Davalıya yapılan tasarrufun tenkisine sıra geldiği takdirde tasarrufun tümünün değeri ile davalıya yapılan fazla teberru arasında kurulan oranda (SABİT TENKİS ORANI) tasarrufa konu malın paylaşılmasının mümkün olup olmayacağı (TMK.md.564) araştırılmalıdır. Bu araştırma sonunda tasarrufa konu mal sabit tenkis oranında bölünebilirse bu kısımların bağımsız bölüm halinde taraflar adına tesciline karar verilmelidir.

Tasarrufa konu malın sabit tenkis oranında bölünmezliği ortaya çıktığı takdirde sözü geçen 564. maddedeki tercih hakkı gündeme gelecektir. O zaman davalıdan tercihi sorulmak, sabit tenkis oranına göre bölünemeyen malın, mirasın açıldığı gündeki değerleri, o günden karar gününe kadar geçen süre içindeki toptan eşya fiyat endeksleri ile, bu süre içinde oluşan nitelik ve imar değişikliği gibi fiyata etkili özel unsurlar ve hakkaniyet kuralları dikkate alınıp, değer hakim tarafından belirlenmeli ve davalıya fazla verilen bölümün değerinin sabit tenkis oranıyla çarpımından bulunacak NAKTİN ödetilmesine karar verilmelidir.
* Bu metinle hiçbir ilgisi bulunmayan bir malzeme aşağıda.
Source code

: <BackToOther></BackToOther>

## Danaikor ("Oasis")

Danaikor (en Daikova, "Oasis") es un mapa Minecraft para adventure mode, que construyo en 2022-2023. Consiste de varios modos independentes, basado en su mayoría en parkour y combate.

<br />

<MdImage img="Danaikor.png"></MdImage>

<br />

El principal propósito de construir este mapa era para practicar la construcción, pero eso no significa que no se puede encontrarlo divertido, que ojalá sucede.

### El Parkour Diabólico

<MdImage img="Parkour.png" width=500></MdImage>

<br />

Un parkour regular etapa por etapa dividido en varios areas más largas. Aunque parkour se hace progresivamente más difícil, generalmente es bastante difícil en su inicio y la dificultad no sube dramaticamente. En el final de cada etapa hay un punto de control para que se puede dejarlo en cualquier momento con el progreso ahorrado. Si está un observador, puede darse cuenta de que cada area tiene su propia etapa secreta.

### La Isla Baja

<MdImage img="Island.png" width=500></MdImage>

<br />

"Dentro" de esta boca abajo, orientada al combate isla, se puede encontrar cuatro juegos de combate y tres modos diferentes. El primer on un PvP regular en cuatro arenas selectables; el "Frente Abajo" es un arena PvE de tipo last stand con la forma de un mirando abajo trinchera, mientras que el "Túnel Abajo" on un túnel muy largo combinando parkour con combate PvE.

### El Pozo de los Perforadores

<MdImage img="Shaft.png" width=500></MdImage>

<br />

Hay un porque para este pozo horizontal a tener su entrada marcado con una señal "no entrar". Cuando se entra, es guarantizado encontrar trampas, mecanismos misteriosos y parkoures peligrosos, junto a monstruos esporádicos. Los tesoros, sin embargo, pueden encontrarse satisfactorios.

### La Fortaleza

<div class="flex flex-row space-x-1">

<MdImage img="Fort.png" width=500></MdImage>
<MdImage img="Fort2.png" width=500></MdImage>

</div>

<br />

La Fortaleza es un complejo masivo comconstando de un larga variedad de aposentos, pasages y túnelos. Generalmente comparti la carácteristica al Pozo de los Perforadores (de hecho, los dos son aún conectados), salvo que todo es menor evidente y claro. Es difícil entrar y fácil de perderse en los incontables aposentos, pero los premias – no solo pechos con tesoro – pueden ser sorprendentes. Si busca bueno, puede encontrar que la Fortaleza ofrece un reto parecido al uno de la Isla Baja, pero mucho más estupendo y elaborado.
Sonuç: Hükmün 2. ve 3/b bentlerde gösterilen nedenlerle BOZULMASINA, hükmün davalı İnci'nin diğer temyiz itirazları yönünden 3/a bendinde gösterilen nedenlerle REDDİNE, temyiz peşin harcının yatırana geri verilmesine 16.02.2004 tarihinde oybirliği ile karar verildi.